Manuale di diritto civile
P. Perlingieri - Parte seconda
A. Persone fisiche
Persona umana e soggetto
Persona fisica è l'uomo considerato dal diritto nella sua individualità e nei rapporti con gli altri.
Capacità giuridica, soggettività, personalità
La capacità giuridica è l'idoneità di un soggetto ad essere titolare di diritti e doveri e, più in generale, di situazioni soggettive. Secondo taluni bisogna distinguere tra capacità giuridica "generale", estesa a tutti gli uomini e capacità giuridica "speciale", quale incidenza della capacità generale sulla possibile titolarità di singole situazioni.
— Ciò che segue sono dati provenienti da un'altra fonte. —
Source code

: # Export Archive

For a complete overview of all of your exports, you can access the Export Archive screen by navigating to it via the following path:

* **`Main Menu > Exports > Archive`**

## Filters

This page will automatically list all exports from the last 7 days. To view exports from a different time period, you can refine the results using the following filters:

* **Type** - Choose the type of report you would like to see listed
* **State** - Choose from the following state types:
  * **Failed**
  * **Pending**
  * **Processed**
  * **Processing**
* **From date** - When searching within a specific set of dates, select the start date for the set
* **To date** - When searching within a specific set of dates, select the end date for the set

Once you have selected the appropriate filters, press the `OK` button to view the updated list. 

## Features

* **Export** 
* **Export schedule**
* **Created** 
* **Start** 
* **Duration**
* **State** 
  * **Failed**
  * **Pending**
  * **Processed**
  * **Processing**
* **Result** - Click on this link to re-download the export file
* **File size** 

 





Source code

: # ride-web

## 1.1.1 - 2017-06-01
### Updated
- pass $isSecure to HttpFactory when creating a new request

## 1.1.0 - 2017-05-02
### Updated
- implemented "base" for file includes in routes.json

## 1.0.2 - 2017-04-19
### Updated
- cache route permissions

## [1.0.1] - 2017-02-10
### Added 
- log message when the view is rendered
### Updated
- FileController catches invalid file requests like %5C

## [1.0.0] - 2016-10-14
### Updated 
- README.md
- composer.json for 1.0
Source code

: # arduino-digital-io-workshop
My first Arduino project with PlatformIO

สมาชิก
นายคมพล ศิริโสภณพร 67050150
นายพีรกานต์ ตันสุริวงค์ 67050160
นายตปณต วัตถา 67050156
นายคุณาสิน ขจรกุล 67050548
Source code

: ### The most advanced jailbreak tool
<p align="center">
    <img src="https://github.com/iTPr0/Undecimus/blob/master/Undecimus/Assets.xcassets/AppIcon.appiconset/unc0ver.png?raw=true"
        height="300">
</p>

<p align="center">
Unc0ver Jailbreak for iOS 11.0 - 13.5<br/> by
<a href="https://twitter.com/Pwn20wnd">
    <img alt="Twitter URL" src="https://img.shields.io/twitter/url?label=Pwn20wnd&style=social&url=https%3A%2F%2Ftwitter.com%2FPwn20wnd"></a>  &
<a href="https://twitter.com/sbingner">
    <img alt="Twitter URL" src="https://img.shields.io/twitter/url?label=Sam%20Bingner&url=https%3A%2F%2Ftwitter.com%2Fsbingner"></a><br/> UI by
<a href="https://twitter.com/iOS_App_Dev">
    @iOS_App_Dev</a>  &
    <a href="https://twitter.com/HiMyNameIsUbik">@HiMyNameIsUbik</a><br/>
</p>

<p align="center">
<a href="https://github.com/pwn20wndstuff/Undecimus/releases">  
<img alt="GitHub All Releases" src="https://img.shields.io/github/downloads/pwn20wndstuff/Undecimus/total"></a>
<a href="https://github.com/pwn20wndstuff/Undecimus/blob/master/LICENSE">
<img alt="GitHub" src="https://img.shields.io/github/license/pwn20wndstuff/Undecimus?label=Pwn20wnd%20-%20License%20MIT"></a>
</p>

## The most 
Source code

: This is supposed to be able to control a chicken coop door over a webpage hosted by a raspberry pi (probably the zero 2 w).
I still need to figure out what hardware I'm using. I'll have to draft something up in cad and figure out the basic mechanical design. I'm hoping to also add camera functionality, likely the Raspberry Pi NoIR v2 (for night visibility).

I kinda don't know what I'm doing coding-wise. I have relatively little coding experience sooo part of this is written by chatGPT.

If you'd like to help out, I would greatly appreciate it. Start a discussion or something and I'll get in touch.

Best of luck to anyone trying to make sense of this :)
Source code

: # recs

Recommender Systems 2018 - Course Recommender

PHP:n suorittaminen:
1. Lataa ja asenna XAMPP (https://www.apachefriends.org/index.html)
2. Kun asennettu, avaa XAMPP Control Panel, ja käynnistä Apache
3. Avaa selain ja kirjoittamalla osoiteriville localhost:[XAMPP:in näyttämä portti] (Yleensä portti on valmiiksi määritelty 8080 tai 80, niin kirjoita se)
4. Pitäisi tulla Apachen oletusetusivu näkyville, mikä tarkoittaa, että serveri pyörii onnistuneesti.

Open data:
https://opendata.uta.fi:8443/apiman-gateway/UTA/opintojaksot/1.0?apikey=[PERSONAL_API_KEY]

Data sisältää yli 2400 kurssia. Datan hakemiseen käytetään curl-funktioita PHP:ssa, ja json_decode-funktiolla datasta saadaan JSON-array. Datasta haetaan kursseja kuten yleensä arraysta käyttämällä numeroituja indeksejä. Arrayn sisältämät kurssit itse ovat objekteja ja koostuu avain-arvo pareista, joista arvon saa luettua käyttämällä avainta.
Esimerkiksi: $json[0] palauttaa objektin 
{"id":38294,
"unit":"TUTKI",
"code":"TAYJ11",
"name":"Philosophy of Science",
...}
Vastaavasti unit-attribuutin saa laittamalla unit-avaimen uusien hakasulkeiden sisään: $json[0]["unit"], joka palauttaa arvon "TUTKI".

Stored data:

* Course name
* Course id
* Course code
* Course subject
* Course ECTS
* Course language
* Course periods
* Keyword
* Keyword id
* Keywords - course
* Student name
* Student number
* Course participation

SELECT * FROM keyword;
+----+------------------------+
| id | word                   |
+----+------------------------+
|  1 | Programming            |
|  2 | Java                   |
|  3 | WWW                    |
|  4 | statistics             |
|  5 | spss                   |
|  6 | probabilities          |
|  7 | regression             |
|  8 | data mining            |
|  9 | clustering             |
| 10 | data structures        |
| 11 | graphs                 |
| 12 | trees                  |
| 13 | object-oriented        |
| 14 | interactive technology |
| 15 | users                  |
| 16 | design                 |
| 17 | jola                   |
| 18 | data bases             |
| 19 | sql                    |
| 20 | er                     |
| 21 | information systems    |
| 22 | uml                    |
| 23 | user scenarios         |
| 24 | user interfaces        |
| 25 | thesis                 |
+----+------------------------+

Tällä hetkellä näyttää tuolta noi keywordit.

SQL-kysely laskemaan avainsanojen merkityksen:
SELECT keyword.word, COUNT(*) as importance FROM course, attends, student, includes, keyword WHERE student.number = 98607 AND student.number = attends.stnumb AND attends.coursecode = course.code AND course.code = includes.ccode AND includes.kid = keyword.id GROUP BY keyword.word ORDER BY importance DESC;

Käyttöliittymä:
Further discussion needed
Bisogna ricordare due teorie:
- La teoria organica costruisce il soggetto giuridico come una fattispecie composta da un elemento materiale (substrato materiale) e un elemento formale (riconoscimento formale da parte dell'ordinamento): l'uomo diventa soggetto del diritto in virtù del riconoscimento da parte dell'ordinamento.
- La teoria atomistica tende a scomporre il fenomeno in tanti comportamenti quante sono le norme che li prevedono: la persona, fisica o giuridica, che "ha" doveri e diritti, "è" quei doveri e quei diritti, è, cioè, un complesso di diritti e doveri raffigurato unitariamente.
L'articolo 1 segna l'ingresso dell'individuo nell'ordinamento giuridico nella sua totalità fisica e psichica e, dunque, diviene oggetto di diritto. Il collegamento tra soggettività e persona fisica è ravvisabile a livello costituzionale: la soggettività entra nel novero dei diritti inviolabili dell'uomo riconosciuti e garantiti dallo Stato (2 Cost.); da ciò emerge che la soggettività è intrinseca nell'ordinamento e non può essere eliminata per alcun motivo (22 Cost.).
La capacità giuridica si configura ora come nucleo essenziale della personalità, ora la personalità si colloca in una posizione di priorità rispetto alla capacità giuridica, ora, infine, come misura della stessa.
Nascita ed esistenza
La capacità giuridica si acquista con la nascita. È necessario non soltanto che il feto si separi dal ventre materno, ma che l'individuo nasca vivo. L'ordinamento riconosce alcuni diritti in favore del concepito, subordinatamente al momento della nascita: la legge dichiara capaci di succedere per causa di morte anche i concepiti al tempo di apertura della successione (462) e li considera capaci di succedere per donazione (784); anche un non concepito può ricevere per testamento o donazione, purché si tratti di figlio di persona vivente al momento dell'apertura della successione (462) o del compimento della liberalità (784).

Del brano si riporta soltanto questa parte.